The murder in February that was seen on the video started a chain of events that resulted in Ahmed and several members of his family and followers being killed, his wife being sought after, two of his sons being imprisoned, and the other two sons, who are minors, being placed in government protection homes.

Asad, his 19-year-old son, and an assistant were shot and killed by the police on Thursday after a phony "encounter." Rumors quickly spread that their deaths were a planned execution.

On Sunday morning, Prayagraj was mostly deserted. The main bazaars in the old city, which are often bustling with activity as Muslims celebrate the feast of Eid at this time of year, were abandoned.

On practically every street, there are police cars and officers present. In most places, internet services are not working. Locals are also unwilling to speak to the media or discuss the killings in any way.

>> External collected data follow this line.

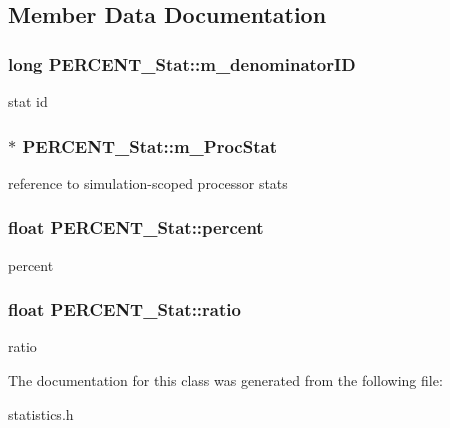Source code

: \subsection{Member Data Documentation}
\hypertarget{classPERCENT__Stat_a0079cc34c77679a78843bf6788e7e4b3}{
\subsubsection[{m\_\-denominatorID}]{\setlength{\rightskip}{0pt plus 5cm}long {\bf PERCENT\_\-Stat::m\_\-denominatorID}}}
\label{classPERCENT__Stat_a0079cc34c77679a78843bf6788e7e4b3}
stat id \hypertarget{classPERCENT__Stat_aaa7e252b1f03c04d1f16b78f360cc601}{
\subsubsection[{m\_\-ProcStat}]{$\ast$ {\bf PERCENT\_\-Stat::m\_\-ProcStat}}}
\label{classPERCENT__Stat_aaa7e252b1f03c04d1f16b78f360cc601}
reference to simulation-\/scoped processor stats \hypertarget{classPERCENT__Stat_a51c6f05b501728724644b0a831abd1eb}{
\subsubsection[{percent}]{\setlength{\rightskip}{0pt plus 5cm}float {\bf PERCENT\_\-Stat::percent}}}
\label{classPERCENT__Stat_a51c6f05b501728724644b0a831abd1eb}
percent \hypertarget{classPERCENT__Stat_acceb28a0ccaf48ba31b576c0f88b1303}{
\subsubsection[{ratio}]{\setlength{\rightskip}{0pt plus 5cm}float {\bf PERCENT\_\-Stat::ratio}}}
\label{classPERCENT__Stat_acceb28a0ccaf48ba31b576c0f88b1303}
ratio 

The documentation for this class was generated from the following file:\begin{DoxyCompactItemize}
\item 
statistics.h\end{DoxyCompactItemize}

A 40-year-old Muslim man, who didn't want to be named, told the BBC that people were shocked.

"How can somebody be killed in front of the media and the police? He was a convicted criminal I agree, but that doesn't mean he can be shot like that. What about the rule of law?" he asked.

"Many of us are wondering if he was killed because he was a Muslim. I don't know if that's true, but this incident has terrified the city. We deserve better."

Mahant Raju Das, head of Hanumangadhi temple in the town of Ayodhya, however, suggested that sectarian analysis of such situations is inappropriate.

"Criminals do not have religion or caste. I appeal to all politicians to not look at crime through a Hindu-Muslim lens," he said, adding that "it is a regrettable incident and raises questions on law and order situation in the state".

"There are still so many mafias in the state. But they should not be killed like this, they should be kept in jail so they should realise their sins."